When you look at an accomplished man, what do you see? Maybe his intellect, his strength, his appearance, his body language? Do you sense happiness in his voice as he tells you the stories of his life? Do get a feel for his pain and the struggles he went through? Maybe you see all of that, but I see something different. I see one hour. I see time—the time it took for him to get to here from there. I see the accumulation of hours.
Even though there are sixteen waking hours in a day, how many of those do you put in developing yourself? How many hours do you spend lifting, creating something, learning something? Do you know how many hours per day most men put towards their development? Zero. They work to complete someone else’s project, they consume all the entertainment you can throw at them, and they browse through hipster blogs to know what they can wear with a fedora, but they don’t put time into developing themselves.
One hour. That’s one gym session. That’s two Pimsleur language lessons. That’s 1,500 written words. That’s 20 pages of hard reading. That’s the rough draft of a blog post. That’s four approaches in the mall. The hour is my god. No internet, no distractions, just a one hour prayer where I stretch myself in ways that most men refuse to do.
Men have told me I’m productive, but I only write for two hours a day at most, usually only one. Since most men spend zero hours a day on their own creations, I agree that I’m productive. With 3-5 hours of honest work a day that goes to my mind, my body, and my crotch, it’s hard for me to believe I’m lucky or even intelligent. No, I just work harder than most others, and after accumulating several thousand of these hours, my brain has become one level sharper. Yet it’s not my brain that I’m depending on when I want to succeed at a task—it’s the labor I dedicate to it, one hour at a time.

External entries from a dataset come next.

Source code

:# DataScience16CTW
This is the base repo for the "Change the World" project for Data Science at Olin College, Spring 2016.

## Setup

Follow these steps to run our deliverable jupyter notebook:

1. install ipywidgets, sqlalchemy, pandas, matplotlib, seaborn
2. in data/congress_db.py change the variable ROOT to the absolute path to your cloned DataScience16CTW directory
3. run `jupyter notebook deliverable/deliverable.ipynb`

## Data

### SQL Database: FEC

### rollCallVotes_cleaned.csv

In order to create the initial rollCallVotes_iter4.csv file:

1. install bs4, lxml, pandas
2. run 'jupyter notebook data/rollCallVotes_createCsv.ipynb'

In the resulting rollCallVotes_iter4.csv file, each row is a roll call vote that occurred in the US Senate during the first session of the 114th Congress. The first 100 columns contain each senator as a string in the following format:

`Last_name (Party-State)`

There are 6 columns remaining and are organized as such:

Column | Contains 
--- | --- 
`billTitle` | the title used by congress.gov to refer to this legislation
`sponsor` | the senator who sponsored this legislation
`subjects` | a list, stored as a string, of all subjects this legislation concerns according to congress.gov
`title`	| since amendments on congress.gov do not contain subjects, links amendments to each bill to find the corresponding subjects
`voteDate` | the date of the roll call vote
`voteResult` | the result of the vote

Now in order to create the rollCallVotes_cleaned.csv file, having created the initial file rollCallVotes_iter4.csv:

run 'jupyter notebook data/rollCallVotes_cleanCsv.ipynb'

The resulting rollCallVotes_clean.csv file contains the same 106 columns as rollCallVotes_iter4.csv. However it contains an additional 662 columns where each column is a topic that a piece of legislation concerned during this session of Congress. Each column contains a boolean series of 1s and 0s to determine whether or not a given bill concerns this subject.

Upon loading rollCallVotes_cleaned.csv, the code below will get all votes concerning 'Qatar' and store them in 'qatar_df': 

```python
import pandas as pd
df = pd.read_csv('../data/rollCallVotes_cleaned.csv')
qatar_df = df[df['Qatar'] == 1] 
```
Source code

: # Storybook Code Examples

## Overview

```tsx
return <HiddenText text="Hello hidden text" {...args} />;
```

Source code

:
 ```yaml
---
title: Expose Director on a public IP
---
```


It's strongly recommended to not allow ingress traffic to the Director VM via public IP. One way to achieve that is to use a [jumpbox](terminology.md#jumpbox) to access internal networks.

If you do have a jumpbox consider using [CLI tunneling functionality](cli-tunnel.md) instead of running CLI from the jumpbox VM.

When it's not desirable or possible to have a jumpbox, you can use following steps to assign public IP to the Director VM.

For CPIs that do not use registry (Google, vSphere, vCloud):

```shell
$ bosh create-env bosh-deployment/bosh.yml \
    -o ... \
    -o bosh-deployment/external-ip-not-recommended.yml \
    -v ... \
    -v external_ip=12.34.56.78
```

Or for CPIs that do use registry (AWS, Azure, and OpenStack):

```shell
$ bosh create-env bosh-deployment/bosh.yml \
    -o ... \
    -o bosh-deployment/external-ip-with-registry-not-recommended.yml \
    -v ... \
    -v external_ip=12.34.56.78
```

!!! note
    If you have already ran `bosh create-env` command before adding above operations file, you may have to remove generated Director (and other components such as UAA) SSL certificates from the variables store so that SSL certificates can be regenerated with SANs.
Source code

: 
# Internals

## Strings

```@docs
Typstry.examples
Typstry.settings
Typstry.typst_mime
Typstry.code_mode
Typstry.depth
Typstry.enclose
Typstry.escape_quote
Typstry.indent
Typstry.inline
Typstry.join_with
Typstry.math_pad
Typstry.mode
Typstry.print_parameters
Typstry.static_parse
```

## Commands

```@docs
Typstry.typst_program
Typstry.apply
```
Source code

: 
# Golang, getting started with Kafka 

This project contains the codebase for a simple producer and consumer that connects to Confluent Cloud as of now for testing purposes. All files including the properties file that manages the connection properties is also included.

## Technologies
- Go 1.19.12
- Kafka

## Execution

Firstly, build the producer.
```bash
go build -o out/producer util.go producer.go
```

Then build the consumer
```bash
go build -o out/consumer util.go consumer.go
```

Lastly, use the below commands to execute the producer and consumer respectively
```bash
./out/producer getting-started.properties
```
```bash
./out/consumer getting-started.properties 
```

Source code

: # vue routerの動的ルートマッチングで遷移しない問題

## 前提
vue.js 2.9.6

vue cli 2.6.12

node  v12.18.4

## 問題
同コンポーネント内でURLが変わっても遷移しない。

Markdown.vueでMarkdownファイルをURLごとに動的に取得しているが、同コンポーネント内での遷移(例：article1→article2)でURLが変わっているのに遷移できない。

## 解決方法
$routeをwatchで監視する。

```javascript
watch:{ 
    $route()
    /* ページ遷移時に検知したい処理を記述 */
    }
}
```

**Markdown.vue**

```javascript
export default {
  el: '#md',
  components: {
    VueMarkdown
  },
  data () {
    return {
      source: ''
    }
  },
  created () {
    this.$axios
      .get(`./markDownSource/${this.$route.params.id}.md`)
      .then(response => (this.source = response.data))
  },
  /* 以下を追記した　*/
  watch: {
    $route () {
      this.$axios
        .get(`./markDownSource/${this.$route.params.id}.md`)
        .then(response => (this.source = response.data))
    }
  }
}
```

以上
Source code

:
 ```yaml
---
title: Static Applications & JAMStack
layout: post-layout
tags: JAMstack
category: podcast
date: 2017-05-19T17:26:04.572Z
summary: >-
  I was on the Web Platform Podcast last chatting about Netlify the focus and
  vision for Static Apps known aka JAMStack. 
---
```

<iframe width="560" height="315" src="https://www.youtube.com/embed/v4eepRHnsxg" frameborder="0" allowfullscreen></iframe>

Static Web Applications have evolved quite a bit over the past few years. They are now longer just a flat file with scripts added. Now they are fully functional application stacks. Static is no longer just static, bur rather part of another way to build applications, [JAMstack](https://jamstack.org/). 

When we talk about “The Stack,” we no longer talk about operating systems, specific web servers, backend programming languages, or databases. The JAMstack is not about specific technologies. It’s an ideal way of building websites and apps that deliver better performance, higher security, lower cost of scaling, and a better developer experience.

You must worship at the altar of the hour. Wake up tomorrow and dedicate one hour—not a minute less—at a task that serves you and no one else. There are no days off—there is no vacation. One hour a day you must work on your own project and your own development, and then after a few months, after looking back to see what you’ve accomplished from just one hour a day, add a second hour. This will be a tremendous struggle, I promise you, but it’s the only path to greatness. There is no other way. Great men are made from this trivial increment, that when compounded over time, results in the realization of your potential. One hour is what makes the man.